=== Begin Enclosure ===

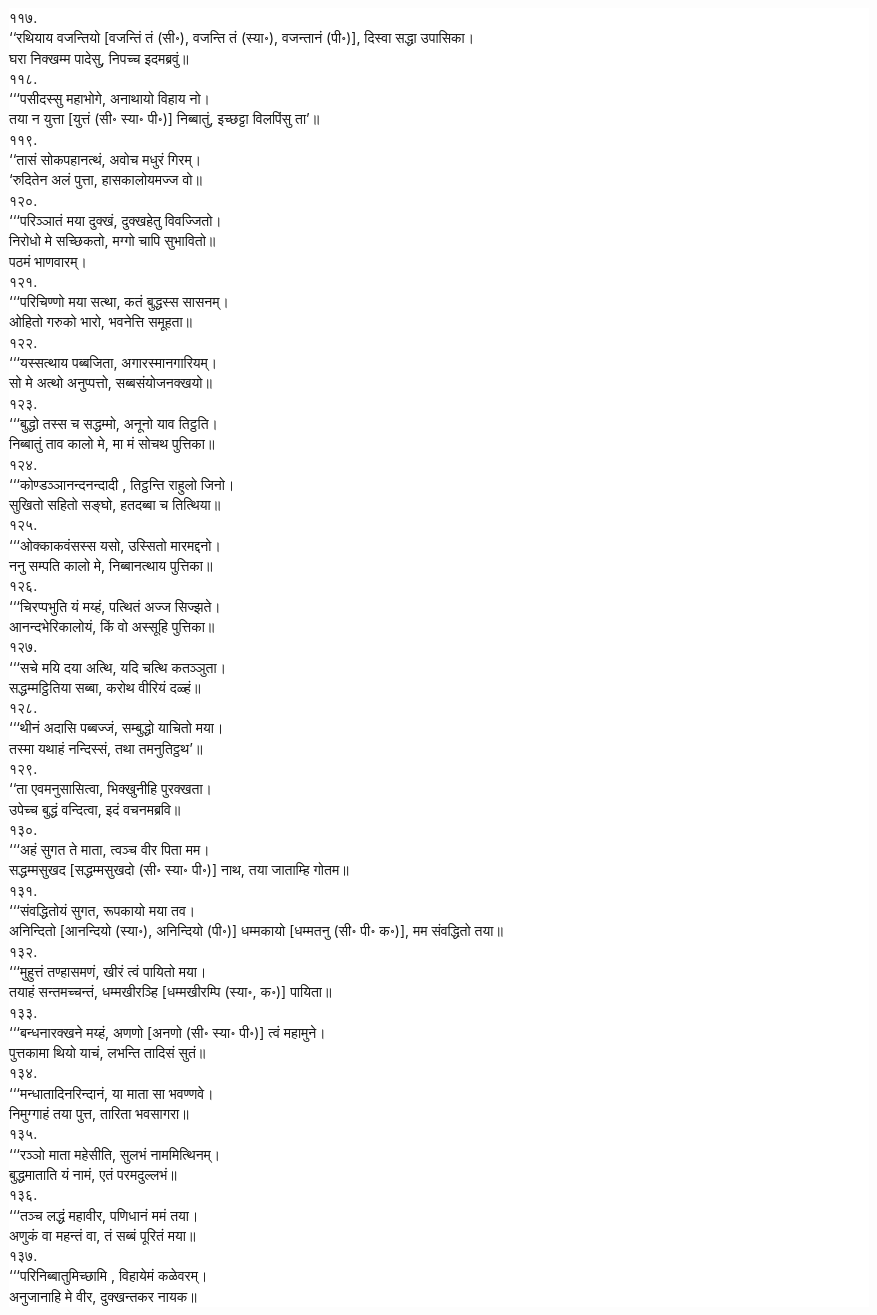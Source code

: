 ११७.  
‘‘रथियाय वजन्तियो [वजन्तिं तं (सी॰), वजन्ति तं (स्या॰), वजन्तानं (पी॰)], दिस्वा सद्धा उपासिका।  
घरा निक्खम्म पादेसु, निपच्च इदमब्रवुं॥  
११८.  
‘‘‘पसीदस्सु महाभोगे, अनाथायो विहाय नो।  
तया न युत्ता [युत्तं (सी॰ स्या॰ पी॰)] निब्बातुं, इच्छट्टा विलपिंसु ता’॥  
११९.  
‘‘तासं सोकपहानत्थं, अवोच मधुरं गिरम्।  
‘रुदितेन अलं पुत्ता, हासकालोयमज्ज वो॥  
१२०.  
‘‘‘परिञ्ञातं मया दुक्खं, दुक्खहेतु विवज्जितो।  
निरोधो मे सच्छिकतो, मग्गो चापि सुभावितो॥  
पठमं भाणवारम्।  
१२१.  
‘‘‘परिचिण्णो मया सत्था, कतं बुद्धस्स सासनम्।  
ओहितो गरुको भारो, भवनेत्ति समूहता॥  
१२२.  
‘‘‘यस्सत्थाय पब्बजिता, अगारस्मानगारियम्।  
सो मे अत्थो अनुप्पत्तो, सब्बसंयोजनक्खयो॥  
१२३.  
‘‘‘बुद्धो तस्स च सद्धम्मो, अनूनो याव तिट्ठति।  
निब्बातुं ताव कालो मे, मा मं सोचथ पुत्तिका॥  
१२४.  
‘‘‘कोण्डञ्ञानन्दनन्दादी , तिट्ठन्ति राहुलो जिनो।  
सुखितो सहितो सङ्घो, हतदब्बा च तित्थिया॥  
१२५.  
‘‘‘ओक्काकवंसस्स यसो, उस्सितो मारमद्दनो।  
ननु सम्पति कालो मे, निब्बानत्थाय पुत्तिका॥  
१२६.  
‘‘‘चिरप्पभुति यं मय्हं, पत्थितं अज्ज सिज्झते।  
आनन्दभेरिकालोयं, किं वो अस्सूहि पुत्तिका॥  
१२७.  
‘‘‘सचे मयि दया अत्थि, यदि चत्थि कतञ्ञुता।  
सद्धम्मट्ठितिया सब्बा, करोथ वीरियं दळ्हं॥  
१२८.  
‘‘‘थीनं अदासि पब्बज्जं, सम्बुद्धो याचितो मया।  
तस्मा यथाहं नन्दिस्सं, तथा तमनुतिट्ठथ’॥  
१२९.  
‘‘ता एवमनुसासित्वा, भिक्खुनीहि पुरक्खता।  
उपेच्च बुद्धं वन्दित्वा, इदं वचनमब्रवि॥  
१३०.  
‘‘‘अहं सुगत ते माता, त्वञ्च वीर पिता मम।  
सद्धम्मसुखद [सद्धम्मसुखदो (सी॰ स्या॰ पी॰)] नाथ, तया जाताम्हि गोतम॥  
१३१.  
‘‘‘संवद्धितोयं सुगत, रूपकायो मया तव।  
अनिन्दितो [आनन्दियो (स्या॰), अनिन्दियो (पी॰)] धम्मकायो [धम्मतनु (सी॰ पी॰ क॰)], मम संवद्धितो तया॥  
१३२.  
‘‘‘मुहुत्तं तण्हासमणं, खीरं त्वं पायितो मया।  
तयाहं सन्तमच्चन्तं, धम्मखीरञ्हि [धम्मखीरम्पि (स्या॰, क॰)] पायिता॥  
१३३.  
‘‘‘बन्धनारक्खने मय्हं, अणणो [अनणो (सी॰ स्या॰ पी॰)] त्वं महामुने।  
पुत्तकामा थियो याचं, लभन्ति तादिसं सुतं॥  
१३४.  
‘‘‘मन्धातादिनरिन्दानं, या माता सा भवण्णवे।  
निमुग्गाहं तया पुत्त, तारिता भवसागरा॥  
१३५.  
‘‘‘रञ्ञो माता महेसीति, सुलभं नाममित्थिनम्।  
बुद्धमाताति यं नामं, एतं परमदुल्लभं॥  
१३६.  
‘‘‘तञ्च लद्धं महावीर, पणिधानं ममं तया।  
अणुकं वा महन्तं वा, तं सब्बं पूरितं मया॥  
१३७.  
‘‘‘परिनिब्बातुमिच्छामि , विहायेमं कळेवरम्।  
अनुजानाहि मे वीर, दुक्खन्तकर नायक॥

=== End Enclosure ===

§ Task to carry out: Please, without any pictures, write out exactly the lines of the listing from its first line through the line that holds "दुक्खं, दुक्खहेतु विवज्जितो।", ends included, and nothing beyond them.

§ Solution:
Source code

: ११७.  
‘‘रथियाय वजन्तियो [वजन्तिं तं (सी॰), वजन्ति तं (स्या॰), वजन्तानं (पी॰)], दिस्वा सद्धा उपासिका।  
घरा निक्खम्म पादेसु, निपच्च इदमब्रवुं॥  
११८.  
‘‘‘पसीदस्सु महाभोगे, अनाथायो विहाय नो।  
तया न युत्ता [युत्तं (सी॰ स्या॰ पी॰)] निब्बातुं, इच्छट्टा विलपिंसु ता’॥  
११९.  
‘‘तासं सोकपहानत्थं, अवोच मधुरं गिरम्।  
‘रुदितेन अलं पुत्ता, हासकालोयमज्ज वो॥  
१२०.  
‘‘‘परिञ्ञातं मया दुक्खं, दुक्खहेतु विवज्जितो।  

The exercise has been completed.